YOUR OBJECTIVE: From the entries below, please gather each line containing the string "entrypoint".

Saved data entries
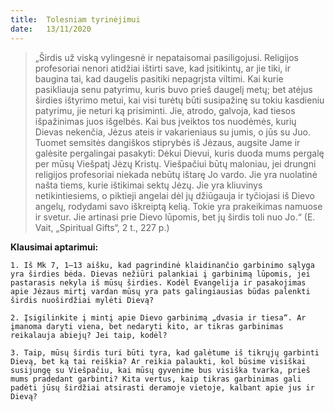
```yaml
---
title:  Tolesniam tyrinėjimui
date:   13/11/2020
---
```


> <p></p>
> „Širdis už viską vylingesnė ir nepataisomai pasiligojusi. Religijos profesoriai nenori atidžiai ištirti save, kad įsitikintų, ar jie tiki, ir baugina tai, kad daugelis pasitiki nepagrįsta viltimi. Kai kurie pasikliauja senu patyrimu, kuris buvo prieš daugelį metų; bet atėjus širdies ištyrimo metui, kai visi turėtų būti susipažinę su tokiu kasdieniu patyrimu, jie neturi ką prisiminti. Jie, atrodo, galvoja, kad tiesos išpažinimas juos išgelbės. Kai bus įveiktos tos nuodėmės, kurių Dievas nekenčia, Jėzus ateis ir vakarieniaus su jumis, o jūs su Juo. Tuomet semsitės dangiškos stiprybės iš Jėzaus, augsite Jame ir galėsite pergalingai pasakyti: Dėkui Dievui, kuris duoda mums pergalę per mūsų Viešpatį Jėzų Kristų. Viešpačiui būtų maloniau, jei drungni religijos profesoriai niekada nebūtų ištarę Jo vardo. Jie yra nuolatinė našta tiems, kurie ištikimai sektų Jėzų. Jie yra kliuvinys netikintiesiems, o piktieji angelai dėl jų džiūgauja ir tyčiojasi iš Dievo angelų, rodydami savo iškreiptą kelią. Tokie yra prakeikimas namuose ir svetur. Jie artinasi prie Dievo lūpomis, bet jų širdis toli nuo Jo.“ (E. Vait, „Spiritual Gifts“, 2 t., 227 p.)

**Klausimai aptarimui:**

`1. Iš Mk 7, 1–13 aišku, kad pagrindinė klaidinančio garbinimo sąlyga yra širdies bėda. Dievas nežiūri palankiai į garbinimą lūpomis, jei pastarasis nekyla iš mūsų širdies. Kodėl Evangelija ir pasakojimas apie Jėzaus mirtį vardan mūsų yra pats galingiausias būdas palenkti širdis nuoširdžiai mylėti Dievą?`

`2. Įsigilinkite į mintį apie Dievo garbinimą „dvasia ir tiesa“. Ar įmanoma daryti viena, bet nedaryti kito, ar tikras garbinimas reikalauja abiejų? Jei taip, kodėl?`

`3. Taip, mūsų širdis turi būti tyra, kad galėtume iš tikrųjų garbinti Dievą, bet ką tai reiškia? Ar reikia palaukti, kol būsime visiškai susijungę su Viešpačiu, kai mūsų gyvenime bus visiška tvarka, prieš mums pradedant garbinti? Kita vertus, kaip tikras garbinimas gali padėti jūsų širdžiai atsirasti deramoje vietoje, kalbant apie jus ir Dievą?`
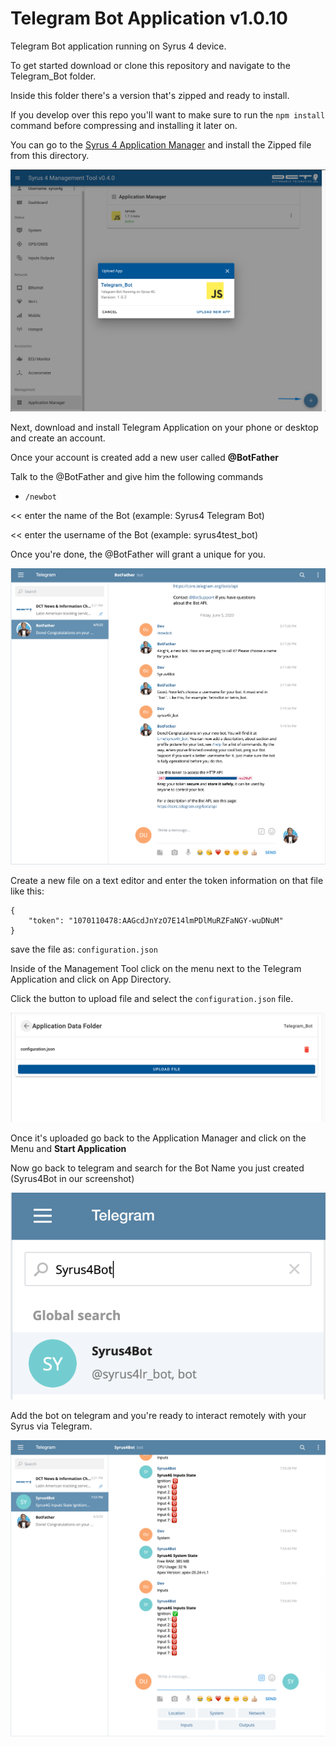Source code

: # Telegram Bot Application v1.0.10

Telegram Bot application running on Syrus 4 device.

To get started download or clone this repository and navigate to the Telegram_Bot folder. 

Inside this folder there's a version that's zipped and ready to install. 

If you develop over this repo you'll want to make sure to run the `npm install` command before compressing and installing it later on.

You can go to the [Syrus 4 Application Manager](http://syrusrouter/#/apps-manager) and install the Zipped file from this directory.

![Install Telegram_Bot](img/management_tool_app_manager_telegram_install.png)

Next, download and install Telegram Application on your phone or desktop and create an account. 

Once your account is created add a new user called **@BotFather**

Talk to the @BotFather and give him the following commands

* `/newbot`

<< enter the name of the Bot (example: Syrus4 Telegram Bot)

<< enter the username of the Bot (example: syrus4test_bot)

Once you're done, the @BotFather will grant a unique for you.

![BotFather](img/telegram_syrus4_app_setup.png)

Create a new file on a text editor and enter the token information on that file like this: 

```
{
    "token": "1070110478:AAGcdJnYzO7E14lmPDlMuRZFaNGY-wuDNuM"
}
```

save the file as: `configuration.json`

Inside of the Management Tool click on the menu next to the Telegram Application and click on App Directory. 

Click the button to upload file and select the `configuration.json` file. 

![Application Data Folder with Token](img/management_tool_app_manager_telegram_directory.png)

Once it's uploaded go back to the Application Manager and click on the Menu and **Start Application**

Now go back to telegram and search for the Bot Name you just created (Syrus4Bot in our screenshot)

![Telegram Search Bot](img/telegram_syrus4_app_find_bot.png)

Add the bot on telegram and you're ready to interact remotely with your Syrus via Telegram.

![Telegram Syrus 4 Running](img/telegram_syrus4_app_running.png)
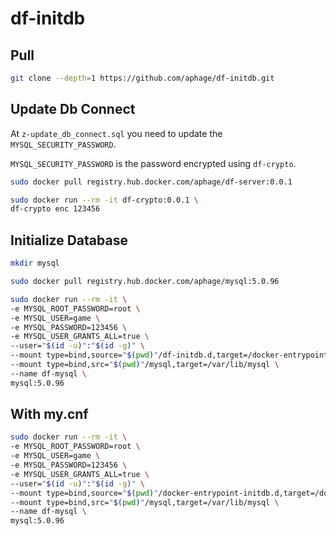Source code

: # df-initdb


## Pull

```sh
git clone --depth=1 https://github.com/aphage/df-initdb.git
```

## Update Db Connect

At `z-update_db_connect.sql` you need to update the `MYSQL_SECURITY_PASSWORD`.

`MYSQL_SECURITY_PASSWORD` is the password encrypted using `df-crypto`.

```sh
sudo docker pull registry.hub.docker.com/aphage/df-server:0.0.1

sudo docker run --rm -it df-crypto:0.0.1 \
df-crypto enc 123456
```

## Initialize Database

```sh
mkdir mysql

sudo docker pull registry.hub.docker.com/aphage/mysql:5.0.96

sudo docker run --rm -it \
-e MYSQL_ROOT_PASSWORD=root \
-e MYSQL_USER=game \
-e MYSQL_PASSWORD=123456 \
-e MYSQL_USER_GRANTS_ALL=true \
--user="$(id -u)":"$(id -g)" \
--mount type=bind,source="$(pwd)"/df-initdb.d,target=/docker-entrypoint-initdb.d \
--mount type=bind,src="$(pwd)"/mysql,target=/var/lib/mysql \
--name df-mysql \
mysql:5.0.96
```

## With my.cnf

```sh
sudo docker run --rm -it \
-e MYSQL_ROOT_PASSWORD=root \
-e MYSQL_USER=game \
-e MYSQL_PASSWORD=123456 \
-e MYSQL_USER_GRANTS_ALL=true \
--user="$(id -u)":"$(id -g)" \
--mount type=bind,source="$(pwd)"/docker-entrypoint-initdb.d,target=/docker-entrypoint-initdb.d \
--mount type=bind,src="$(pwd)"/mysql,target=/var/lib/mysql \
--name df-mysql \
mysql:5.0.96
```
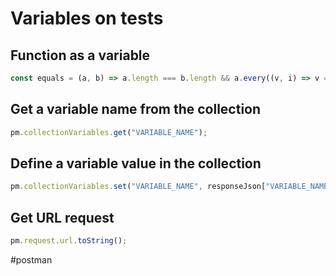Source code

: # Variables on tests

## Function as a variable

```js
const equals = (a, b) => a.length === b.length && a.every((v, i) => v === b[i]);
```

## Get a variable name from the collection

```js
pm.collectionVariables.get("VARIABLE_NAME");
```

## Define a variable value in the collection

```js
pm.collectionVariables.set("VARIABLE_NAME", responseJson["VARIABLE_NAME"]);
```

## Get URL request

```js
pm.request.url.toString();
```

#postman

SOLUTION TO THE PROBLEM:
--mount type=bind,source="$(pwd)"/df-initdb.d,target=/docker-entrypoint-initdb.d \
--mount type=bind,source="$(pwd)"/docker-entrypoint-initdb.d,target=/docker-entrypoint-initdb.d \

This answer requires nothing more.